Part Number: TDA2PXEVM

Tool/software: Linux

Hi,

I'd like to improve detection of object in your usecase.

https://e2e.ti.com/support/processors/f/791/t/737380?tisearch=e2e-sitesearch

In above comment, you recommend to use "Acf-jacinto".

But, 

https://e2e.ti.com/support/processors/f/791/t/767946

You recommend to use "caffe-jacinto".

What is difference between "Acf-jacinto" and "caffe-jacinto"?

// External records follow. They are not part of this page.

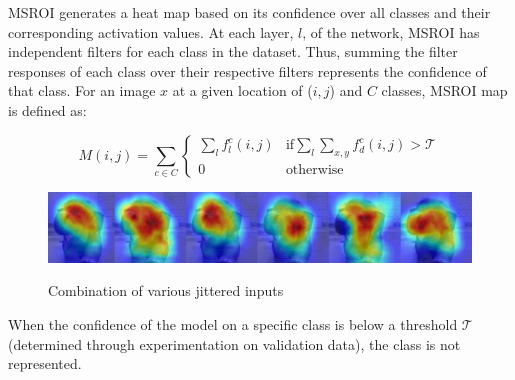 MSROI generates a heat map based on its confidence over all classes and their corresponding activation values. 
At each layer, $l$, of the network, MSROI has independent filters for each class in the dataset. 
Thus, summing the filter responses of each class over their respective filters represents the confidence of that class. 
For an image $x$ at a given location of ($i,j$) and $C$ classes, MSROI map is defined as:

\[
M(i,j) = \sum_{c \in C} \begin{cases}
                        \sum_l f_l^c(i,j) & \text{if} \sum_{l} \sum_{x,y} f_d^c(i,j) > \mathcal{T} \\
                        0 & \text{otherwise}
                        \end{cases}
\]

\begin{figure}[H]
\includegraphics[scale=0.4]{figures/protect/out2_small_small.png}
     \label{fig:combination}
          \caption[Combination of various jittered inputs]{Combination of various jittered inputs}
 \end{figure}


When the confidence of the model on a specific class is below a threshold $\mathcal{T}$ (determined through experimentation on validation data), the class is not represented. 

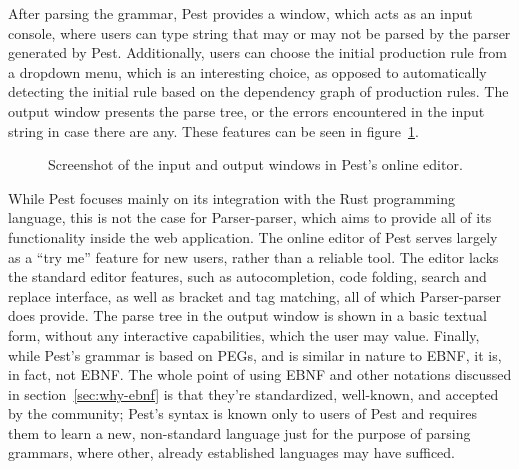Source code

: \documentclass[english,engineering]{wizthesis}
\newcommand{\thisproject}{Parser-parser}
\begin{document}
After parsing the grammar, Pest provides a window, which acts as an input
console, where users can type string that may or may not be parsed by the parser
generated by Pest. Additionally, users can choose the initial production rule
from a dropdown menu, which is an interesting choice, as opposed to
automatically detecting the initial rule based on the dependency graph of
production rules. The output window presents the parse tree, or the errors
encountered in the input string in case there are any. These features can be
seen in figure~\ref{fig:pest-output}.

\begin{figure}[ht]
  \centering
  \caption{Screenshot of the input and output windows in Pest's online editor.}
  \label{fig:pest-output}
\end{figure}

While Pest focuses mainly on its integration with the Rust programming language,
this is not the case for \thisproject{}, which aims to provide all of its
functionality inside the web application. The online editor of Pest serves
largely as a ``try me'' feature for new users, rather than a reliable tool. The
editor lacks the standard editor features, such as autocompletion, code folding,
search and replace interface, as well as bracket and tag matching, all of which
\thisproject{} does provide. The parse tree in the output window is shown in a
basic textual form, without any interactive capabilities, which the user may
value. Finally, while Pest's grammar is based on PEGs, and is similar in nature
to EBNF, it is, in fact, not EBNF. The whole point of using EBNF and other
notations discussed in section~\ref{sec:why-ebnf} is that they're standardized,
well-known, and accepted by the community; Pest's syntax is known only to users
of Pest and requires them to learn a new, non-standard language just for the
purpose of parsing grammars, where other, already established languages may have
sufficed.
\end{document}
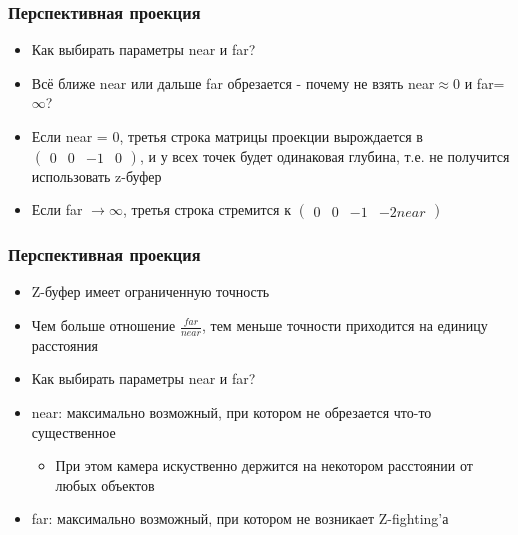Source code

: \documentclass{beamer}
\begin{document}
\begin{frame}[fragile]
\frametitle{Перспективная проекция}
\begin{itemize}
\item Как выбирать параметры near и far?
\pause
\item Всё ближе near или дальше far обрезается - почему не взять near\begin{math}\approx 0\end{math} и far=\begin{math}\infty\end{math}?
\pause
\item Если near = 0, третья строка матрицы проекции вырождается в \begin{math}\begin{pmatrix}0 & 0 & -1 & 0\end{pmatrix}\end{math}, и у всех точек будет одинаковая глубина, т.е. не получится использовать z-буфер
\pause
\item Если far \begin{math}\rightarrow\infty\end{math}, третья строка стремится к \begin{math}\begin{pmatrix}0 & 0 & -1 & -2near\end{pmatrix}\end{math}
\end{itemize}
\end{frame}

\begin{frame}[fragile]
\frametitle{Перспективная проекция}
\begin{itemize}
\item Z-буфер имеет ограниченную точность
\pause
\item Чем больше отношение \begin{math}\frac{far}{near}\end{math}, тем меньше точности приходится на единицу расстояния
\pause
\item Как выбирать параметры near и far?
\pause
\item near: максимально возможный, при котором не обрезается что-то существенное
\begin{itemize}
\item При этом камера искуственно держится на некотором расстоянии от любых объектов
\end{itemize}
\pause
\item far: максимально возможный, при котором не возникает Z-fighting'а
\end{itemize}
\end{frame}
\end{document}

If I'd like to improve the OD for your "vipSingleCameraAnalytics2" usecase, what model I use?

Best regards,

Heechang

  • Hi Heechang,

    "Acf-jacinto" is used by Object Detection algorithm, please check PROCESSOR_SDK_VISION_03_06_00_00\ti_components\algorithms\REL.200.V.OD.C66X.00.06.02.00\200.V.OD.C66X.00.06\modules\ti_object_detection\docs\ObjectDetection_DSP_UserGuide.pdf

    "caffe-jacinto" is used by TI Deep Learn algorithm (TIDL), check PROCESSOR_SDK_VISION_03_06_00_00\ti_components\algorithms\REL.TIDL.01.01.03.00\modules\ti_dl\docs\TIDeepLearningLibrary_UserGuide.pdf

    I see that vipSingleCameraAnalytics2 usecase uses ObjectDetection link, you need to use Acf-jacinto.

    Regards,
    Yordan
  • Hi Yordan,

    1. If I use the Acf-jacinto, should I use the MATLAB?
    2. If I do training with Acf-jacinto, how to apply to ObjectDetection link?

    Best regards,
    Heechang
  • Hi Yordan,

    I have a question.
    In your analytics2 usecase, did you use the OD module with training by INRIA data-set?

    Best regards,
    Heechang
  • Hi yordan,

    I downloaded "github.com/.../acf-jacinto".
    When I run this, the error is like below.

    cfJacintoExample
    Extracting the dataset may take a long time. Do you wish to continue? Enter 1/0 (default: 0): 1
    Extracting images from: videos/set00/V000.seq done
    Extracting annotations from: annotations/set00/V000.vbb done
    Extracting images from: videos/set00/V001.seq done
    Extracting annotations from: annotations/set00/V001.vbb done
    Extracting images from: videos/set01/V000.seq done
    Extracting annotations from: annotations/set01/V000.vbb done
    Undefined function or variable 'gradientFastMex'.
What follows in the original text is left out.